From either the System, Project, or Repository settings, select Secret scanning.
- Select Create new rule to add your own rule or select More actions … > Edit to modify a default rule.
Enter the rule details such as name, including regex for Line pattern or Path pattern.
When you specify both path and line pattern regex, scanning looks for the pattern only in the specified file paths.
- Select Save.
To remove a rule, select More actions … > Remove.
Customize allowlist rules
You can add an allowlist at the project or repository level to negate matches from scanning rules. Allowlist rule patterns can be defined the same as scanner rules. Any matches to your allowlist will not trigger a notification. Repositories inherit allowlists created at the project level.
If scanning and allowlist rules match, the allowlist rule takes precedence.
To customize allowlist rules:
From either the Project or Repository settings, select Secret scanning.
Select Allowlist rules tab.
Select Add to allowlist to add a rule pattern.
Exclude repositories from scanning
You can exclude specific repositories from scanning at the global or project level. Admins can also exclude all personal repositories at the global level. When excluded, Bitbucket won’t scan any new commits added to the repository.
To exclude repositories from scanning:
From either the System or Project settings, select Secret scanning.
Select Excluded repositories tab.
Select Exclude repositories to exclude specific repositories from scanning.
To remove a repository, select More actions … > Remove.
Resolve issues detected by secret scanning
Once a secret has been detected in a repository by the scanner, it is good practice to treat the secret as being compromised. Any secrets that are detected by the scanner should be invalidated in the tool they were created in (either through revoking, deleting, or rotating said secret) and new secrets should be generated in their place. Invalidating secrets may involve working with other teams in your organization such as DevOps or Security to make sure that existing systems and workflows are not impacted.

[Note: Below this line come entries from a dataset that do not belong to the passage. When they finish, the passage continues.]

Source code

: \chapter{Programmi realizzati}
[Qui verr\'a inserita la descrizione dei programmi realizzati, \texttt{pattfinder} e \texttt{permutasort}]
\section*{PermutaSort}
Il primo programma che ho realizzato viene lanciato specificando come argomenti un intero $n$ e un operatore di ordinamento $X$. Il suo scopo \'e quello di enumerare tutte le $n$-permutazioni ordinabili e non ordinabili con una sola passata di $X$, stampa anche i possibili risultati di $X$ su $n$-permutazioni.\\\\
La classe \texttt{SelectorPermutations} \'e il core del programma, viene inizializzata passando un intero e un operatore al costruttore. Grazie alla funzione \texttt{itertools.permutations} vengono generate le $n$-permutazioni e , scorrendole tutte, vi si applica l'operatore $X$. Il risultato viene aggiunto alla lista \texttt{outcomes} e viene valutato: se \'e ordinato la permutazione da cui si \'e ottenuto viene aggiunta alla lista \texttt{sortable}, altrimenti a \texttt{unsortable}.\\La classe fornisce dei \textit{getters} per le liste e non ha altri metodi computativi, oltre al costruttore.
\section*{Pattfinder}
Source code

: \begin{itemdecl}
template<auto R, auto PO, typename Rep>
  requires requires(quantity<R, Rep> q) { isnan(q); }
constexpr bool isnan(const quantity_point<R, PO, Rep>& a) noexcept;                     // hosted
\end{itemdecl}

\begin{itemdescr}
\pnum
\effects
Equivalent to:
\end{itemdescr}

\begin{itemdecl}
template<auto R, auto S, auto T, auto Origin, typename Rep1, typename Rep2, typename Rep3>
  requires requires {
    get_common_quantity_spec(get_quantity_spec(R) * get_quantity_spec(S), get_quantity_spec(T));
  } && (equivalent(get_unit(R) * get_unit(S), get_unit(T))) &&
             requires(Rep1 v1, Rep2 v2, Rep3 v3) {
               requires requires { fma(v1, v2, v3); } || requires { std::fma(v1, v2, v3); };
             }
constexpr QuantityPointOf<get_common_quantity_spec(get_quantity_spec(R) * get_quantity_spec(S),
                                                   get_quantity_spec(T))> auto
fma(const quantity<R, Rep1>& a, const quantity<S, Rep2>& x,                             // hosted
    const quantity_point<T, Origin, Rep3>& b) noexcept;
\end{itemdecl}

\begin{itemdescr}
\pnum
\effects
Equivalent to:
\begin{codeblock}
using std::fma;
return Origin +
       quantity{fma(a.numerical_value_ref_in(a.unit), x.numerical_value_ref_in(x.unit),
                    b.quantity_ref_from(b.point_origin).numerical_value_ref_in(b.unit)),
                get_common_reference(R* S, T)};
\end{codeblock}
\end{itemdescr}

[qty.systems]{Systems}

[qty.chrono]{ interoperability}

Removing the secret from Git history by force pushing does not guarantee that the commit is completely cleaned up. There are lots of edge cases (such as other branches, pull requests, forks or local copies) where the commit may still be referenced and so will never be completely removed from Git, even if it is not part of the main branch. Additionally, anyone with access to the repository may have already seen the secret and made a copy of it elsewhere. Therefore, we don’t recommend that you revoke the secret from your commit history as the only preventative measure. The secret must always be revoked in the tool they were created in too.
If the detected secret is a false positive, contact your admin and ask them to make modifications to the secret scanner to reduce the chance of a false positive. Here are some ways to narrow down false positives:
- Modify the regex in a secret scanning rule (sometimes the regex used may be too permissive).
- Provide a path pattern to limit the files and directories scanned.
Use the allowlists at the project and repository levels to specify patterns that aren’t secrets.
Exclude the repositories you don’t want to scan for secrets.